Whether you aim to hang ten.
This selection of surf spots for long boarders around the world should satisfy your longboard cravings no matter where you are in the world.
Historical longboard waves at First Point in Malibu, California
Famous for its perfection.
The right point break is the perfect longboard wave.
Malibu is one of the many famous longboard waves in the world.
With three separate areas to take-off, it works on all tides and delivers a perfectly shaped wave.
Being in Los Angeles, there will most likely always be crowds.
Also, bacteria pollution is a problem.
Often leaving surfers with eye and ear infections.
The rashes and respiratory illness due to the pollution are have ruined the once-iconic image of surfing Malibu.
Makaha in Oahu, Hawaii
The waves in Makaha have been popular with long boarders and big wave surfers.
Currently, it's less famous than the waves north of there.
But, produces some of the best waves in Hawaii.
Scorpion Bay in Baja California, Mexico
A long, bumpy drive to get to.
However, if you like surfing long, perfect long, right point breaks, then this wave is worth the journey south of the border.
When swell is big enough, it can link up the seven various points to create rides of up to 2km.
We recommend driving here in a 4×4. It can also have long flat spells and expensive campsites.
Byron Bay in New South Wales, Australia
A surfing mecca.
There are three main breaks which famous for longboarding.

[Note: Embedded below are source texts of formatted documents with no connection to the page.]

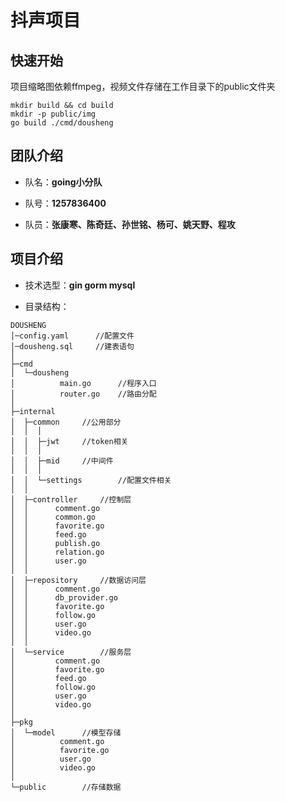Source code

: # 抖声项目

## 快速开始
项目缩略图依赖ffmpeg，视频文件存储在工作目录下的public文件夹
```
mkdir build && cd build
mkdir -p public/img
go build ./cmd/dousheng
```
## 团队介绍

- 队名：**going小分队**


- 队号：**1257836400**


- 队员：**张康寒、陈奇廷、孙世铭、杨可、姚天野、程攻**



## 项目介绍


- 技术选型：**gin gorm mysql**


- 目录结构：
```
DOUSHENG
│─config.yaml      //配置文件
│─dousheng.sql     //建表语句
│
├─cmd
│  └─dousheng
│          main.go      //程序入口
│          router.go    //路由分配
│
├─internal
│  ├─common     //公用部分    
│  │  │
│  │  ├─jwt     //token相关
│  │  │
│  │  ├─mid     //中间件
│  │  │
│  │  └─settings        //配置文件相关
│  │
│  ├─controller     //控制层
│  │      comment.go
│  │      common.go
│  │      favorite.go
│  │      feed.go
│  │      publish.go
│  │      relation.go
│  │      user.go
│  │
│  ├─repository     //数据访问层
│  │      comment.go
│  │      db_provider.go
│  │      favorite.go
│  │      follow.go
│  │      user.go
│  │      video.go
│  │
│  └─service        //服务层
│         comment.go
│         favorite.go
│         feed.go
│         follow.go
│         user.go
│         video.go
│      
├─pkg
│  └─model      //模型存储
│          comment.go
│          favorite.go
│          user.go
│          video.go
│
└─public        //存储数据
```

Byron Bay is known for long and fun for nose riding.
Longboard waves in San Onofre, California
San Onofre can also be divided into several different spots including Old Man’s, Dog Patch, and The Point.
All the waves at San Onofre break slowly and offer long rides and easy takeoffs.

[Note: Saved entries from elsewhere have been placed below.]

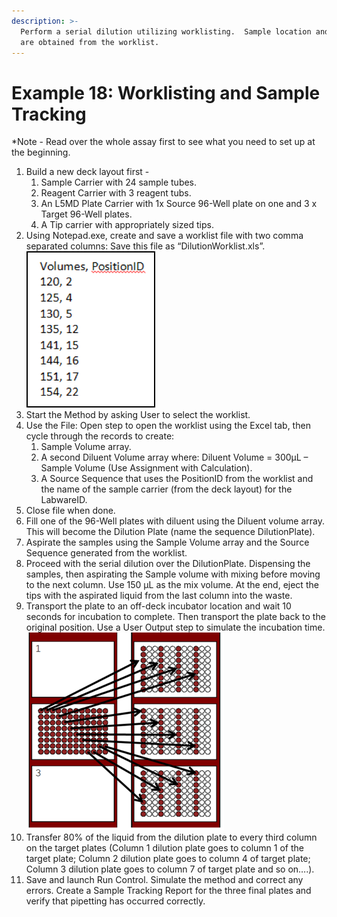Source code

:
 ```yaml
---
description: >-
  Perform a serial dilution utilizing worklisting.  Sample location and volumes
  are obtained from the worklist.
---
```


# Example 18: Worklisting and Sample Tracking

\*Note - Read over the whole assay first to see what you need to set up at the beginning.

1. Build a new deck layout first -       &#x20;
   1. Sample Carrier with 24 sample tubes.
   2. Reagent Carrier with 3 reagent tubs.
   3. An L5MD Plate Carrier with 1x Source 96-Well plate on one and 3 x Target 96-Well plates.
   4. A Tip carrier with appropriately sized tips.
2. Using Notepad.exe, create and save a worklist file with two comma separated columns: Save this file as “DilutionWorklist.xls”.\
   ![](<../.gitbook/assets/image (405).png>)
3. Start the Method by asking User to select the worklist.
4. Use the File: Open step to open the worklist using the Excel tab, then cycle through the records to create:
   1. Sample Volume array.
   2. A second Diluent Volume array where: Diluent Volume = 300µL – Sample Volume (Use Assignment with Calculation).
   3. A Source Sequence that uses the PositionID from the worklist and the name of the sample carrier (from the deck layout) for the LabwareID. &#x20;
5. Close file when done.
6. Fill one of the 96-Well plates with diluent using the Diluent volume array.  This will become the Dilution Plate (name the sequence DilutionPlate).
7. Aspirate the samples using the Sample Volume array and the Source Sequence generated from the worklist.
8. Proceed with the serial dilution over the DilutionPlate.  Dispensing the samples, then aspirating the Sample volume with mixing before moving to the next column.  Use 150 µL as the mix volume.  At the end, eject the tips with the aspirated liquid from the last column into the waste.
9. Transport the plate to an off-deck incubator location and wait 10 seconds for incubation to complete. Then transport the plate back to the original position. Use a User Output step to simulate the incubation time.\
   ![](<../.gitbook/assets/image (404).png>)
10. Transfer 80% of the liquid from the dilution plate to every third column on the target plates (Column 1 dilution plate goes to column 1 of the target plate; Column 2 dilution plate goes to column 4 of target plate; Column 3 dilution plate goes to column 7 of target plate and so on….).
11. Save and launch Run Control.  Simulate the method and correct any errors.  Create a Sample Tracking Report for the three final plates and verify that pipetting has occurred correctly.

San Onofre is undoubtedly the best beginner wave in the area, but the long rides offer plenty of space for experienced longboarders to log some tip-time.

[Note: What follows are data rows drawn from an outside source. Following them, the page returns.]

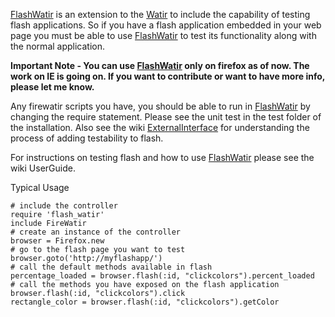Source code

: [FlashWatir](http://code.google.com/p/flash-watir) is an extension to the [Watir](http://wtr.rubyforge.org) to include the capability of testing flash applications. So if you have a flash application embedded in your web page you must be able to use [FlashWatir](http://code.google.com/p/flash-watir) to test its functionality along with the normal application.

**Important Note - You can use [FlashWatir](http://code.google.com/p/flash-watir) only on firefox as of now. The work on IE is going on. If you want to contribute or want to have more info, please let me know.**

Any firewatir scripts you have, you should be able to run in [FlashWatir](http://code.google.com/p/flash-watir) by changing the require statement. Please see the unit test in the test folder of the installation. Also see the wiki [ExternalInterface](ExternalInterface.md) for understanding the process of adding testability to flash.

For instructions on testing flash and how to use [FlashWatir](http://code.google.com/p/flash-watir) please see the wiki UserGuide.

Typical Usage

```
# include the controller
require 'flash_watir'
include FireWatir
# create an instance of the controller
browser = Firefox.new
# go to the flash page you want to test
browser.goto('http://myflashapp/')
# call the default methods available in flash
percentage_loaded = browser.flash(:id, "clickcolors").percent_loaded
# call the methods you have exposed on the flash application
browser.flash(:id, "clickcolors").click
rectangle_color = browser.flash(:id, "clickcolors").getColor
```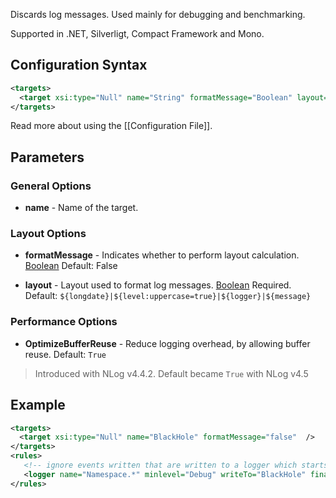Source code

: Discards log messages. Used mainly for debugging and benchmarking. 

Supported in .NET, Silverligt, Compact Framework and Mono.

## Configuration Syntax
```xml
<targets>
  <target xsi:type="Null" name="String" formatMessage="Boolean" layout="Layout" />
</targets>
```
Read more about using the [[Configuration File]].

## Parameters
### General Options
* **name** - Name of the target.

### Layout Options
* **formatMessage** - Indicates whether to perform layout calculation. [Boolean](Data-types) Default: False

* **layout** - Layout used to format log messages. [Boolean](Data-types) Required. Default: `${longdate}|${level:uppercase=true}|${logger}|${message}`

### Performance Options
* **OptimizeBufferReuse** - Reduce logging overhead, by allowing buffer reuse. Default: `True`
 > Introduced with NLog v4.4.2. Default became `True` with NLog v4.5


## Example

```xml
<targets>
  <target xsi:type="Null" name="BlackHole" formatMessage="false"  />
</targets>
<rules>
   <!-- ignore events written that are written to a logger which starts with "Namespace." -->
   <logger name="Namespace.*" minlevel="Debug" writeTo="BlackHole" final="true" />     
</rules>
```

Longboarders rule the waves in San Onofre, California.
The three main breaks offer long and easy rights and are best during a south swell.
The campsite is home to Lowers, the best high-performance wave in the country.
Also, Old Man’s, which is one of the most chill waves in the area.
Trestles and San Onofre are within walking distance of each other.
But they are essentially two different surf areas.
Most of the best longboarding is near San Onofre.
Queens/Canoes (Waikiki) on the south shore of Oahu, Hawaii
One of Waikiki's most famous breaks.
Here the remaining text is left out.